_What the exercise asks_
Nothing in the records below should be altered when they are retyped.

:: Excerpted data ::

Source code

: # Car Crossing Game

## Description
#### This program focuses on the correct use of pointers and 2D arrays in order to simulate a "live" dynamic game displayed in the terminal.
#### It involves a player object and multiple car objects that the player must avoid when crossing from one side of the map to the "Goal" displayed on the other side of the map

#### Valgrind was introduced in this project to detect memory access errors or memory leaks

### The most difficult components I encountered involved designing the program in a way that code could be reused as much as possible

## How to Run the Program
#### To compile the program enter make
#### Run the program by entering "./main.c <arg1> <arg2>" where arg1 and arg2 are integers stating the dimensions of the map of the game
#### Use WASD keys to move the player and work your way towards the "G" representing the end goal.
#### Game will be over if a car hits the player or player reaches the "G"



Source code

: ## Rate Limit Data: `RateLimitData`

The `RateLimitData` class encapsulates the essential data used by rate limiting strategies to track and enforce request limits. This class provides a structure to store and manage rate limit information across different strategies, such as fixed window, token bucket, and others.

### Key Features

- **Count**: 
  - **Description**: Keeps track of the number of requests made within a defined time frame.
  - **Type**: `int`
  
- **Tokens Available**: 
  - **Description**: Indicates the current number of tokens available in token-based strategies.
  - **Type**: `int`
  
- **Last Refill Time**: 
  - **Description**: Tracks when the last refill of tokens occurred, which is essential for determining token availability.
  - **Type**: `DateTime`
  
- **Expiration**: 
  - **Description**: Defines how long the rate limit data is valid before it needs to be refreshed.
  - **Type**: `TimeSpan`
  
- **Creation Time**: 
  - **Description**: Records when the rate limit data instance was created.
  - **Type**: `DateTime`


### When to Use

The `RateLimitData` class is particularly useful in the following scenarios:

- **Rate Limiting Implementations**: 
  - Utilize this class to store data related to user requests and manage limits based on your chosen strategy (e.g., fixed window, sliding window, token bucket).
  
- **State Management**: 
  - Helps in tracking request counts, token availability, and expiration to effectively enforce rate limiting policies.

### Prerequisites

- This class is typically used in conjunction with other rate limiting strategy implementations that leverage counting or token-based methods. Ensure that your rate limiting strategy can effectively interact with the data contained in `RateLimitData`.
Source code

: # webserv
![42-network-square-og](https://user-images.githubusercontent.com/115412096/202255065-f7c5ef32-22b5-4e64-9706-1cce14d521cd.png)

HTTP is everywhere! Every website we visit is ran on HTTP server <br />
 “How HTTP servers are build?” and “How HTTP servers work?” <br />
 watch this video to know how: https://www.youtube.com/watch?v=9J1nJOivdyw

:::

_Response to this exercise_
Source code

: # Car Crossing Game

## Description
#### This program focuses on the correct use of pointers and 2D arrays in order to simulate a "live" dynamic game displayed in the terminal.
#### It involves a player object and multiple car objects that the player must avoid when crossing from one side of the map to the "Goal" displayed on the other side of the map

#### Valgrind was introduced in this project to detect memory access errors or memory leaks

### The most difficult components I encountered involved designing the program in a way that code could be reused as much as possible

## How to Run the Program
#### To compile the program enter make
#### Run the program by entering "./main.c <arg1> <arg2>" where arg1 and arg2 are integers stating the dimensions of the map of the game
#### Use WASD keys to move the player and work your way towards the "G" representing the end goal.
#### Game will be over if a car hits the player or player reaches the "G"



Source code

: ## Rate Limit Data: `RateLimitData`

The `RateLimitData` class encapsulates the essential data used by rate limiting strategies to track and enforce request limits. This class provides a structure to store and manage rate limit information across different strategies, such as fixed window, token bucket, and others.

### Key Features

- **Count**: 
  - **Description**: Keeps track of the number of requests made within a defined time frame.
  - **Type**: `int`
  
- **Tokens Available**: 
  - **Description**: Indicates the current number of tokens available in token-based strategies.
  - **Type**: `int`
  
- **Last Refill Time**: 
  - **Description**: Tracks when the last refill of tokens occurred, which is essential for determining token availability.
  - **Type**: `DateTime`
  
- **Expiration**: 
  - **Description**: Defines how long the rate limit data is valid before it needs to be refreshed.
  - **Type**: `TimeSpan`
  
- **Creation Time**: 
  - **Description**: Records when the rate limit data instance was created.
  - **Type**: `DateTime`


### When to Use

The `RateLimitData` class is particularly useful in the following scenarios:

- **Rate Limiting Implementations**: 
  - Utilize this class to store data related to user requests and manage limits based on your chosen strategy (e.g., fixed window, sliding window, token bucket).
  
- **State Management**: 
  - Helps in tracking request counts, token availability, and expiration to effectively enforce rate limiting policies.

### Prerequisites

- This class is typically used in conjunction with other rate limiting strategy implementations that leverage counting or token-based methods. Ensure that your rate limiting strategy can effectively interact with the data contained in `RateLimitData`.
Source code

: # webserv
![42-network-square-og](https://user-images.githubusercontent.com/115412096/202255065-f7c5ef32-22b5-4e64-9706-1cce14d521cd.png)

HTTP is everywhere! Every website we visit is ran on HTTP server <br />
 “How HTTP servers are build?” and “How HTTP servers work?” <br />
 watch this video to know how: https://www.youtube.com/watch?v=9J1nJOivdyw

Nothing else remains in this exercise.